## GIVEN DATA
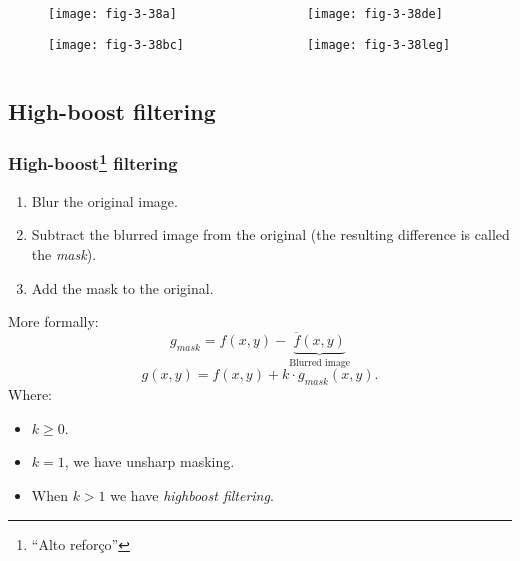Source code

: \begin{frame}
\begin{columns}
\begin{column}{.5\textwidth}
\begin{figure}
\centering
\texttt{[image: fig-3-38a]}
\end{figure}
\begin{figure}
\centering
\texttt{[image: fig-3-38bc]}
\end{figure}
\end{column}
\begin{column}{.5\textwidth}
\begin{figure}
\centering
\texttt{[image: fig-3-38de]}
\end{figure}
\begin{figure}
\centering
\texttt{[image: fig-3-38leg]}
\end{figure}
\end{column}
\end{columns}
\end{frame}


\subsection{High-boost filtering}


\begin{frame}
\frametitle{High-boost\footnote{``Alto reforço''} filtering}
\begin{enumerate}
\item Blur the original image.
\item Subtract the blurred image from the original (the resulting difference is called the \textit{mask}).
\item Add the mask to the original.
\end{enumerate}
\end{frame}


\begin{frame}
More formally:
\[
g_{mask} = f(x,y) - \underbrace{\overline{f}(x,y)}_{\text{Blurred image}}
\]
\begin{equation}
g(x,y) = f(x,y) + k \cdot g_{mask} (x,y).
\end{equation}
Where:
\begin{itemize}
\item $k\geq 0$.
\item $k=1$, we have unsharp masking.
\item When $k>1$ we have \textit{highboost filtering}.
\end{itemize}
\end{frame}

## YOUR INSTRUCTIONS
Print each line of the listing, starting at its first and ending with the line that holds "Subtract the blurred", but skip any pictures.

## RESPONSE
Source code

: \begin{frame}
\begin{columns}
\begin{column}{.5\textwidth}
\begin{figure}
\centering
\texttt{[image: fig-3-38a]}
\end{figure}
\begin{figure}
\centering
\texttt{[image: fig-3-38bc]}
\end{figure}
\end{column}
\begin{column}{.5\textwidth}
\begin{figure}
\centering
\texttt{[image: fig-3-38de]}
\end{figure}
\begin{figure}
\centering
\texttt{[image: fig-3-38leg]}
\end{figure}
\end{column}
\end{columns}
\end{frame}


\subsection{High-boost filtering}


\begin{frame}
\frametitle{High-boost\footnote{``Alto reforço''} filtering}
\begin{enumerate}
\item Blur the original image.
\item Subtract the blurred image from the original (the resulting difference is called the \textit{mask}).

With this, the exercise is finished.